In my view the above quotation correctly establishes the meaning of the expression "knowingly concerned in" and is wholly in accordance with the common law that a person cannot become criminally involved in an act made unlawful by mere knowledge or inaction on his part - some act or conduct on his part is necessary.
With respect to the application of this principle to the facts of that case, his Honour continued (at 308):
In the present case the appellant has been shown to have agreed with at least two of the persons arranging the importation that the money owing to him by Lahood could be used, as Doe told him it had been, in funding the importation and to have made an agreement with Lahood and Doe that he should become a partner in the venture involving the importation and sale of the cannabis; he would thus not only receive his money back, but also whatever extra the profits would provide. It is not to the point that he was deceived by Lahood and Doe, and that none of the money was in fact used in the enterprise. Nor is it to the point that the appellant did not, in a sense, actively, that is, physically, do anything to further the importation. What is of importance is that by his conduct, that is by what he said and agreed to, he did in fact become associated with and thus involved, in the relevant sense, in the importation of the cannabis. He was in fact making, as he believed, a contribution to the furtherance of the importation by his agreement to allow the money Lahood owed to him to be used (as he thought) as a source of funds for the importation and, further, he was to share in the profits. It is not for the court to speculate as to what might have happened if he had refused to concur in the arrangement being suggested.
Chief Justice Street and Finlay J agreed with the reasons of Lee J.
118 In Leighton Contractors Pty Ltd v Construction, Forestry, Mining and Energy Union [2006] WASC 144, (2006) 154 IR 228 at 235, Le Miere J cited with approval the observations in Tannous and referred as follows to the need for a "practical connection":
[29] A person is not involved in a contravention unless he assents to or concurs in the conduct which constitutes the contravention. To be involved in a contravention requires that the person have a practical connection with the contravention. However, it is not necessary that the person physically do anything to further the contravention. It is sufficient if the person, by what he said and agreed to do, in fact became associated with and thus involved, in the relevant sense, in the conduct constituting the contravention: see R v Tannous (1987) 10 NSWLR 303 at 308.

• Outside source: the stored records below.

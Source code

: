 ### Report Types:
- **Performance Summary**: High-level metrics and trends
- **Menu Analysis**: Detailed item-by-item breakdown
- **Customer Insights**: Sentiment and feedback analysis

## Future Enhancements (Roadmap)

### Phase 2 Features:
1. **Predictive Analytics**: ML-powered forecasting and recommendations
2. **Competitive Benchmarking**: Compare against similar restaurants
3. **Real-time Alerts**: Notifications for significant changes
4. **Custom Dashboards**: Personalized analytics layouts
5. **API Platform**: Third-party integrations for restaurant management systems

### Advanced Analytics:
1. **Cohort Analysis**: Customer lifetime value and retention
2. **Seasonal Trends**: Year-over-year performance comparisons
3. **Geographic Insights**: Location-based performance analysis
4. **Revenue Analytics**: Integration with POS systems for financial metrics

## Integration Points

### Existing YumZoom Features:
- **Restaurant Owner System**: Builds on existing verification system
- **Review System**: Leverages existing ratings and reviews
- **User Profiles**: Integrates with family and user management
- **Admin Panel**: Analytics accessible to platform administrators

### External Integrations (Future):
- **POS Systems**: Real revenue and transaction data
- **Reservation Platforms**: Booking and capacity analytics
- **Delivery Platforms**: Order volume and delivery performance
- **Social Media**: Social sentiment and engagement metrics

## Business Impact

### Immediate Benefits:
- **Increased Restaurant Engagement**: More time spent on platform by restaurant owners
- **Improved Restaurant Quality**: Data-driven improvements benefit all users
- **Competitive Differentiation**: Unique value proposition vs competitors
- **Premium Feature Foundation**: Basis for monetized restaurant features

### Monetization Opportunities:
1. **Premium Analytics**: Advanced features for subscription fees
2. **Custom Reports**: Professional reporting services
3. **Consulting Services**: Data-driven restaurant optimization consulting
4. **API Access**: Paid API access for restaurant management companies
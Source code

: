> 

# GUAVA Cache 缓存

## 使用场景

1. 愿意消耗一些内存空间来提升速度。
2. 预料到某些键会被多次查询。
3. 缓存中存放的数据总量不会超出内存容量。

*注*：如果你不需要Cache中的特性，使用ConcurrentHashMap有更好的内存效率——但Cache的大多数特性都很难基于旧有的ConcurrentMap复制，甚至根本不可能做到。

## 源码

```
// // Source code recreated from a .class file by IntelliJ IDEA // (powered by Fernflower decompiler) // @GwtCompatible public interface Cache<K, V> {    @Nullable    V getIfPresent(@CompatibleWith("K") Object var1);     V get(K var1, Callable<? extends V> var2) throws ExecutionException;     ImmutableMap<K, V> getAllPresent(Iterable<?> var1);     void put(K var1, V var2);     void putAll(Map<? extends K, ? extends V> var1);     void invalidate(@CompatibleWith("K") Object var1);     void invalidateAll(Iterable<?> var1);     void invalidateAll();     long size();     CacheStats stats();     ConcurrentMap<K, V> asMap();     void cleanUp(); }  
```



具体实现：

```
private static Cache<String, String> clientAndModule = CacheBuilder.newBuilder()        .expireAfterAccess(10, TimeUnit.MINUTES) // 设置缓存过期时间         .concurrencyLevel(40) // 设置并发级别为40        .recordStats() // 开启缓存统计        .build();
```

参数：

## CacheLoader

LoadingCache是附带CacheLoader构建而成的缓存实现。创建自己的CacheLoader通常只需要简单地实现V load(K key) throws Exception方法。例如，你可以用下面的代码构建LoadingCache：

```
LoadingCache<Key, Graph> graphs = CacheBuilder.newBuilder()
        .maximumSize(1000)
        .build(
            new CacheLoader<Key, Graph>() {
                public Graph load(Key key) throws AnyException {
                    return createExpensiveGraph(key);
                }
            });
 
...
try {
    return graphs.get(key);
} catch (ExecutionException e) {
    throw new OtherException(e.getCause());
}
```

In applying that approach to the facts, his Honour went on to conclude in the context of determining whether there was a serious question to be tried (at 236):
[36] On that evidence, McDonald did more than merely attend a meeting and recommend to the Employees that they return to work. It is open to the tribunal of fact to infer that McDonald convened the meeting and presided over it. McDonald acted as the spokesman for the striking Employees in presenting its response to the Joint Venture representative and in speaking about the matter on the radio. It is open to infer that McDonald associated himself with the unlawful industrial action.
And these observations were in turn cited with approval by Moore J in Qantas Airways Ltd v Transport Workers' Union of Australia [2011] FCA 470 at [324] to [325], (2011) 280 ALR 503 at 567.
119 The observations in Ashbury v Reid, relied upon by the New South Wales Court of Appeal in Tannous, have also been cited with approval in Australian Securities and Investments Commission v ActiveSuper Pty Ltd (in liq) [2015] FCA 342 at [407], (2015) 235 FCR 181 at 258 per White J. The approach set forth in Ashbury v Reid and Tannous, with respect, is clearly correct.
120 It was the application of these principles to the facts which divided the parties to the present appeals.